The energies and forces on the interior images are recomputed at every step of the NEB optimization, therefore we need to:

  1. Launch several calculators in parallel and keep them running until the optimization is done.

  2. Ensure that the available resources are evenly distributed.

The last point in particular has presented some unexpected difficulties (at least on ADA). In my tests using 2 nodes (72 cores each), when launching four MPI processes (36 tasks each), slurm would routinely assign three processes to one node, and only one process to the other. The following did not fix the issue:

  • waiting a few seconds between launching different client processes

  • using the slurm --exact --exclusive flag combination

  • using slurm --distribution=cyclic

A robust approach is to manually assign nodes to the different images. The example I give below assumes that the calculator for a single image runs on only one node (not necessarily utilising all the CPUs), but can be readily extended to multi-node jobs.
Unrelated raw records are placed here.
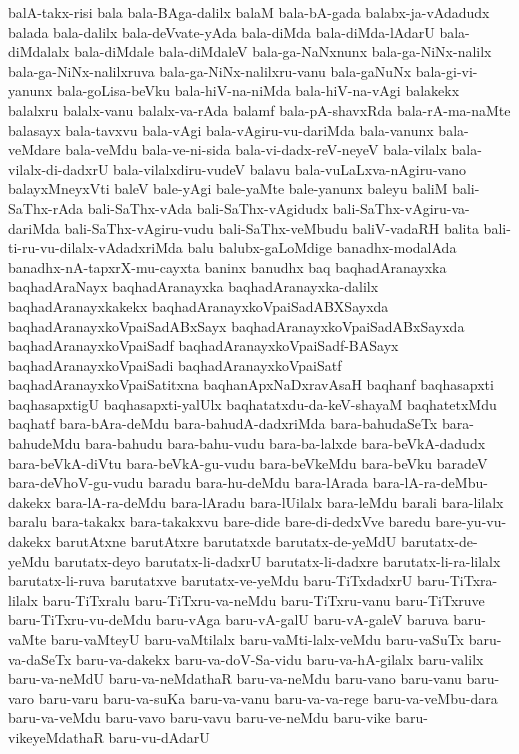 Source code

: {balA-takx-risi
bala
bala-BAga-dalilx
balaM
bala-bA-gada
balabx-ja-vAdadudx
balada
bala-dalilx
bala-deVvate-yAda
bala-diMda
bala-diMda-lAdarU
bala-diMdalalx
bala-diMdale
bala-diMdaleV
bala-ga-NaNxnunx
bala-ga-NiNx-nalilx
bala-ga-NiNx-nalilxruva
bala-ga-NiNx-nalilxru-vanu
bala-gaNuNx
bala-gi-vi-yanunx
bala-goLisa-beVku
bala-hiV-na-niMda
bala-hiV-na-vAgi
balakekx
balalxru
balalx-vanu
balalx-va-rAda
balamf
bala-pA-shavxRda
bala-rA-ma-naMte
balasayx
bala-tavxvu
bala-vAgi
bala-vAgiru-vu-dariMda
bala-vanunx
bala-veMdare
bala-veMdu
bala-ve-ni-sida
bala-vi-dadx-reV-neyeV
bala-vilalx
bala-vilalx-di-dadxrU
bala-vilalxdiru-vudeV
balavu
bala-vuLaLxva-nAgiru-vano
balayxMneyxVti
baleV
bale-yAgi
bale-yaMte
bale-yanunx
baleyu
baliM
bali-SaThx-rAda
bali-SaThx-vAda
bali-SaThx-vAgidudx
bali-SaThx-vAgiru-va-dariMda
bali-SaThx-vAgiru-vudu
bali-SaThx-veMbudu
baliV-vadaRH
balita
bali-ti-ru-vu-dilalx-vAdadxriMda
balu
balubx-gaLoMdige
banadhx-modalAda
banadhx-nA-tapxrX-mu-cayxta
baninx
banudhx
baq
baqhadAranayxka
baqhadAraNayx
baqhadAranayxka
baqhadAranayxka-dalilx
baqhadAranayxkakekx
baqhadAranayxkoVpaiSadABXSayxda
baqhadAranayxkoVpaiSadABxSayx
baqhadAranayxkoVpaiSadABxSayxda
baqhadAranayxkoVpaiSadf
baqhadAranayxkoVpaiSadf-BASayx
baqhadAranayxkoVpaiSadi
baqhadAranayxkoVpaiSatf
baqhadAranayxkoVpaiSatitxna
baqhanApxNaDxravAsaH
baqhanf
baqhasapxti
baqhasapxtigU
baqhasapxti-yalUlx
baqhatatxdu-da-keV-shayaM
baqhatetxMdu
baqhatf
bara-bAra-deMdu
bara-bahudA-dadxriMda
bara-bahudaSeTx
bara-bahudeMdu
bara-bahudu
bara-bahu-vudu
bara-ba-lalxde
bara-beVkA-dadudx
bara-beVkA-diVtu
bara-beVkA-gu-vudu
bara-beVkeMdu
bara-beVku
baradeV
bara-deVhoV-gu-vudu
baradu
bara-hu-deMdu
bara-lArada
bara-lA-ra-deMbu-dakekx
bara-lA-ra-deMdu
bara-lAradu
bara-lUilalx
bara-leMdu
barali
bara-lilalx
baralu
bara-takakx
bara-takakxvu
bare-dide
bare-di-dedxVve
baredu
bare-yu-vu-dakekx
barutAtxne
barutAtxre
barutatxde
barutatx-de-yeMdU
barutatx-de-yeMdu
barutatx-deyo
barutatx-li-dadxrU
barutatx-li-dadxre
barutatx-li-ra-lilalx
barutatx-li-ruva
barutatxve
barutatx-ve-yeMdu
baru-TiTxdadxrU
baru-TiTxra-lilalx
baru-TiTxralu
baru-TiTxru-va-neMdu
baru-TiTxru-vanu
baru-TiTxruve
baru-TiTxru-vu-deMdu
baru-vAga
baru-vA-galU
baru-vA-galeV
baruva
baru-vaMte
baru-vaMteyU
baru-vaMtilalx
baru-vaMti-lalx-veMdu
baru-vaSuTx
baru-va-daSeTx
baru-va-dakekx
baru-va-doV-Sa-vidu
baru-va-hA-gilalx
baru-valilx
baru-va-neMdU
baru-va-neMdathaR
baru-va-neMdu
baru-vano
baru-vanu
baru-varo
baru-varu
baru-va-suKa
baru-va-vanu
baru-va-va-rege
baru-va-veMbu-dara
baru-va-veMdu
baru-vavo
baru-vavu
baru-ve-neMdu
baru-vike
baru-vikeyeMdathaR
baru-vu-dAdarU
}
In this case, the launcher command is something like

srun -N 1 -n 36 --exact --exclusive /path/to/aims.VERSION.scalapack.mpi.x < /dev/null > aims.out

and the python script goes as follows:

from itertools import cycle
import time
node_cycle = cycle(nodes)  # `nodes` defined in the 'Driver hostname' section
for i,(image,node) in enumerate(zip(band.images[:-1], node_cycle)):
    if i == 0: continue    # reactant already taken care of
    target: Path = Path(f"image{i:02d}")
    launcher = wd / f"_launcher{i:02d}.sh"
    port = get_port(host = driver_host)
    cmd = command_for_exterior_images  # e.g., srun -N 1 -n 36 --exact --exclusive /path/to/aims.VERSION.scalapack.mpi.x < /dev/null > aims.out
    write_launcher(launcher, cmd, extra=f"--nodelist={node}")  # force round-robin
    profile = AimsProfile(str(launcher))
    aims = Aims(...)  # same as before
    calc = SocketIOCalculator(calc=aims, port=port, log=sys.stdout)
    # Manually launch the client and the server so that get_port()
    # has up-to-date info on what ports are available in the next
    # iteration of the for loop
    calc.server = calc.launch_server()
    proc = calc.launch_client(image, properties=["energy", "forces"],
                              port=calc._port,
                              unixsocket=calc._unixsocket)
    time.sleep(1.0) # optional
    calc.server.proc = proc
    image.calc = calc

The function write_launcher() used in this and preceding section is

from typing import Optional
import stat
def write_launcher(
        filepath: Path,
        cmd: str,
        extra: Optional[str] = None) -> None:
    if extra is not None:
        cmd_lst: list[str] = cmd.split()
        cmd_lst.insert(1, extra)
        cmd: str = ' '.join(cmd_lst)
    with open(filepath, 'w') as f:
        f.write(f"#!/bin/bash\n\n{cmd}\n")
    # Get current permissions
    mode = filepath.stat().st_mode
    # Add execute permission for user, group, and others
    filepath.chmod(mode | stat.S_IXUSR | stat.S_IXGRP | stat.S_IXOTH)
    return

Note

Include #SBATCH --hint=nomultithread in the Slurm submission script to disable hyperthreading, ensuring each MPI task runs on a full physical core and achieves full CPU utilization.